The hub argument can be used to override the hub that will be used to schedule this fiber. This argument is used by the unit tests and should not by needed.

name

The fiber’s name.

alive

Whether the fiber is alive.

start()

Schedule the fiber to be started in the next iteration of the event loop.

cancel(message=None)

Schedule the fiber to be cancelled in the next iteration of the event loop.

Cancellation works by throwing a Cancelled exception into the fiber. If message is provided, it will be set as the value of the exception.

switchpoint join(timeout=None)

Wait until the fiber completes.

The only two fibers in a Gruvi program that use fibers.Fiber directly are the hub and the root fiber. All other fibers should be created as instances of Fiber.
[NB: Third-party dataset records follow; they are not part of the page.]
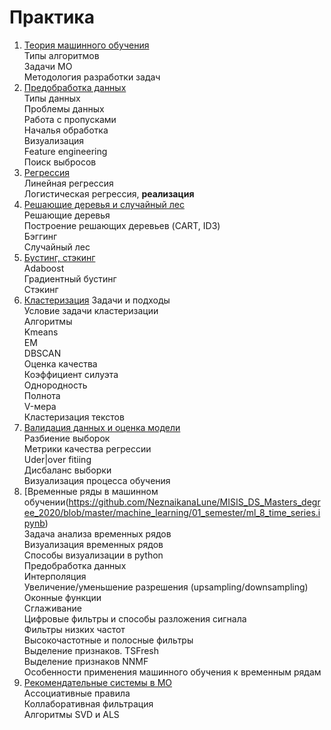 # Практика

1. [Теория машинного обучения](https://github.com/NeznaikanaLune/MISIS_DS_Masters_degree_2020/tree/master/machine_learning/01_semester/ml_1_ml_theory)\
   Типы алгоритмов\
   Задачи МО\
   Методология разработки задач
2. [Предобработка данных](https://github.com/NeznaikanaLune/MISIS_DS_Masters_degree_2020/tree/master/machine_learning/01_semester/ml_2_data_preprocessing)\
   Типы данных\
   Проблемы данных\
   Работа с пропусками\
   Началья обработка\
   Визуализация\
   Feature engineering\
   Поиск выбросов
3. [Регрессия](https://github.com/NeznaikanaLune/MISIS_DS_Masters_degree_2020/tree/master/machine_learning/01_semester/ml_3_regression)\
   Линейная регрессия\
   Логистическая регрессия, **реализация**
4. [Решающие деревья и случайный лес](https://github.com/NeznaikanaLune/MISIS_DS_Masters_degree_2020/tree/master/machine_learning/01_semester/ml_4_trees)\
   Решающие деревья\
   Построение решающих деревьев (CART, ID3)\
   Бэггинг\
   Случайный лес
5. [Бустинг, стэкинг](https://github.com/NeznaikanaLune/MISIS_DS_Masters_degree_2020/blob/master/machine_learning/01_semester/ml_5_boosting.ipynb)\
   Adaboost\
   Градиентный бустинг\
   Стэкинг
6. [Кластеризация](https://github.com/NeznaikanaLune/MISIS_DS_Masters_degree_2020/blob/master/machine_learning/01_semester/ml_6_clustering.ipynb)
   Задачи и подходы\
   Условие задачи кластеризации\
   Алгоритмы\
   Kmeans\
   EM\
   DBSCAN\
   Оценка качества\
   Коэффициент силуэта\
   Однородность\
   Полнота\
   V-мера\
   Кластеризация текстов
7. [Валидация данных и оценка модели](https://github.com/NeznaikanaLune/MISIS_DS_Masters_degree_2020/blob/master/machine_learning/01_semester/ml_7_data_validation_model_assesment.ipynb)\
   Разбиение выборок\
   Метрики качества регрессии\
   Uder|over fitiing\
   Дисбаланс выборки\
   Визуализация процесса обучения
8. [Временные ряды в машинном обучении(https://github.com/NeznaikanaLune/MISIS_DS_Masters_degree_2020/blob/master/machine_learning/01_semester/ml_8_time_series.ipynb)\
   Задача анализа временных рядов\
   Визуализация временных рядов\
   Способы визуализации в python\
   Предобработка данных\
   Интерполяция\
   Увеличение/уменьшение разрешения (upsampling/downsampling)\
   Оконные функции\
   Сглаживание\
   Цифровые фильтры и способы разложения сигнала\
   Фильтры низких частот\
   Высокочастотные и полосные фильтры\
   Выделение признаков. TSFresh\
   Выделение признаков NNMF\
   Особенности применения машинного обучения к временным рядам
9. [Рекомендательные системы в МО](https://github.com/NeznaikanaLune/MISIS_DS_Masters_degree_2020/blob/master/machine_learning/01_semester/ml_9_recommender%20system.ipynb)\
   Ассоциативные правила\
   Коллаборативная фильтрация\
   Алгоритмы SVD и ALS
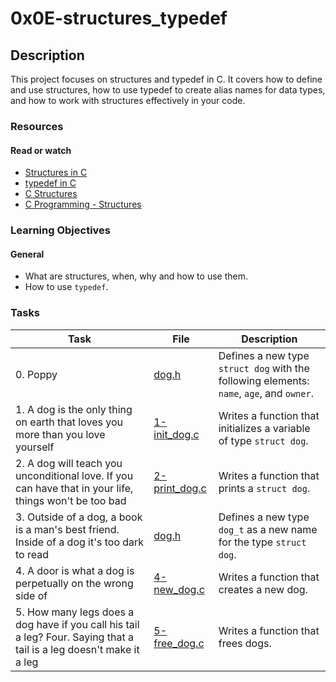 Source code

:# 0x0E-structures_typedef

## Description

This project focuses on structures and typedef in C. It covers how to define and use structures, how to use typedef to create alias names for data types, and how to work with structures effectively in your code.

### Resources

#### Read or watch

- [Structures in C](https://www.geeksforgeeks.org/structures-c/)
- [typedef in C](https://www.tutorialspoint.com/cprogramming/c_typedef.htm)
- [C Structures](https://www.programiz.com/c-programming/c-structures)
- [C Programming - Structures](https://www.studytonight.com/c/structures-in-c.php)

### Learning Objectives

#### General

- What are structures, when, why and how to use them.
- How to use `typedef`.

### Tasks

| Task                                                                                                                 | File                             | Description                                                                              |
| -------------------------------------------------------------------------------------------------------------------- | -------------------------------- | ---------------------------------------------------------------------------------------- |
| 0. Poppy                                                                                                             | [dog.h](./dog.h)                 | Defines a new type `struct dog` with the following elements: `name`, `age`, and `owner`. |
| 1. A dog is the only thing on earth that loves you more than you love yourself                                       | [1-init_dog.c](./1-init_dog.c)   | Writes a function that initializes a variable of type `struct dog`.                      |
| 2. A dog will teach you unconditional love. If you can have that in your life, things won't be too bad               | [2-print_dog.c](./2-print_dog.c) | Writes a function that prints a `struct dog`.                                            |
| 3. Outside of a dog, a book is a man's best friend. Inside of a dog it's too dark to read                            | [dog.h](./dog.h)                 | Defines a new type `dog_t` as a new name for the type `struct dog`.                      |
| 4. A door is what a dog is perpetually on the wrong side of                                                          | [4-new_dog.c](./4-new_dog.c)     | Writes a function that creates a new dog.                                                |
| 5. How many legs does a dog have if you call his tail a leg? Four. Saying that a tail is a leg doesn't make it a leg | [5-free_dog.c](./5-free_dog.c)   | Writes a function that frees dogs.                                                       |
When a fiber is created it doesn’t run yet. To switch to the fiber, call its start() method and call a function that will switch to the hub:

def say_hello():
    print('Hello, there!')

fiber = Fiber(say_hello)
fiber.start()

print('Starting fiber')
sleep(0)
print('Back in root fiber')

The output of this will be:

Starting fiber
Hello, there!
Back in root fiber

Working with the event loop

To register interest in a certain event, you need to create the appropriate pyuv.Handle instance and add it to the loop. The callback to the handle should cause a switch back to the current fiber. You also want to make sure you implement a timeout on the event, and that you clean up the handle in case it times out. Because this logic can be relatively tricky to get right, Gruvi provides the switch_back context manager for this:

class switch_back(timeout=None, hub=None, lock=None)

A context manager to facilitate switching back to the current fiber.

Instances of this class are callable, and are intended to be used as the callback argument for an asynchronous operation. When called, the switchback object causes Hub.switch() to return in the origin fiber (the fiber that created the switchback object). The return value in the origin fiber will be an (args, kwargs) tuple containing positional and keyword arguments passed to the callback.

When the context manager exits it will be deactivated. If it is called after that then no switch will happen. Also the cleanup callbacks are run when the context manager exits.

In the example below, a switchback object is used to wait for at most 10 seconds for a SIGHUP signal:

hub = get_hub()
with switch_back(timeout=10) as switcher:
    sigh = pyuv.Signal(hub.loop)
    sigh.start(switcher, signal.SIGHUP)
    switcher.add_cleanup(sigh.close)
    hub.switch()

The timeout argument can be used to force a timeout after this many seconds. It can be an int or a float. If a timeout happens, Hub.switch() will raise a Timeout exception in the origin fiber. The default is None, meaning there is no timeout.

The hub argument can be used to specify an alternate hub to use. This argument is used by the unit tests and should normally not be needed.

fiber

The origin fiber.

timeout

The Timeout exception if a timeout has occurred. Otherwise the timeout parameter provided to the constructor.

active

Whether the switchback object is currently active.

switch(value=None)

Switch back to the origin fiber. The fiber is switch in next time the event loop runs.

throw(typ, val=None, tb=None)

Throw an exception into the origin fiber. The exception is thrown the next time the event loop runs.

add_cleanup(callback, *args)

Add a cleanup action. The callback is run with the provided positional arguments when the context manager exists.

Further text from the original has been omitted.